本发明属生物技术领域，涉及一种检测空肠弯曲杆菌大环内酯类药物耐药相关基因突变的方法。本发明利用实时荧光定量PCRTaqMan探针技术，依据空肠弯曲杆菌大环内酯类耐药突变区23S rDNA中V区的核酸序列，设计特异性的引物和探针，通过优化TaqMan实时荧光定量PCR反应体系和反应条件，以准确检测靶基因的相关耐药突变点。本发明能够快速准确地同时检测出空肠弯曲杆菌大环内酯类耐药的两个主要突变位点，比目前已经报道的相关分子生物学检测方法具有更好的特异性和更高的灵敏度，比传统的测序和药敏实验方法操作简便、准确快速。
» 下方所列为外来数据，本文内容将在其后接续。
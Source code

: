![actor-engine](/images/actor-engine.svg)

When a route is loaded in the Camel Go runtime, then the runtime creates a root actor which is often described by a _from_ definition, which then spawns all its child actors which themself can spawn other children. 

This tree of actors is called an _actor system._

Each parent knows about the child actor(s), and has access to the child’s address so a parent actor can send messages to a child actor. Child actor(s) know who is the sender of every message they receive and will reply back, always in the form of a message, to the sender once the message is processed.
本发明为耐大环内酯类空肠弯曲杆菌分子流行病学监测提供了有力的技术手段。

主权项

一种快速检测空肠弯曲杆菌大环内酯类药物耐药突变点的荧光定量PCR方法，其特征在于利用特异性TaqMan探针，同时检测空肠弯曲杆菌23S rDNA中的2074位和2075位的基因突变，它包括下述步骤：a、根据空肠弯曲杆菌大环内酯耐药突变位点的靶基因序列设计、合成引物和荧光探针；b、将引物、荧光探针与反应试剂配比、组合，构成实时荧光定量PCR反应体系；c、优化实时荧光定量PCR的反应条件，其中退火温度为58℃至64℃；d、进行实时荧光定量PCR反应，鉴别人工构建的野生型和突变型对照质粒；e、进行实时荧光定量PCR反应，鉴别空肠弯曲杆菌耐药相关基因的突变情况；其中：步骤a中所述的空肠弯曲杆菌大环内酯耐药性突变位点的靶基因序列位于一对引物之间，序列长度为147bp，该基因的核苷酸序列如下：CGAGATGGGAGCTGTCTCAAAGAGGGATCCAGTGAAATTGTAGTGGAGGTGAAAATTCCTCCTACCCGCGGCAAGACGGAAAGACCCCGTGGACCTTTACTACAGCTTGACACTGCTACTTGGATAAGAATGTGCAGGATAGGTGGG；步骤a中所述的引物对的核苷酸序列如下：引物1：5’CGA GAT GGG AGC TGT CTC AAA G 3’，引物2：5’CCC ACC TAT CCT GCA CAT TCT T 3’；步骤a中所述的荧光探针为TaqMan探针，其探针5’端为FAM或HEX荧光基团标记，3’端标记荧光淬灭集团TAMRA，所述的荧光探针的序列为：探针WT：(FAM)‑TCCACGGGGTCTTTCCGTCTTG‑(TAMRA)，探针A2074C：(HEX)‑TCCACGGGGTCTTGCCGTCTT‑(TAMRA)，探针A2075G：(HEX)‑TCCACGGGGTCTCTCCGTCTTG‑(TAMRA)。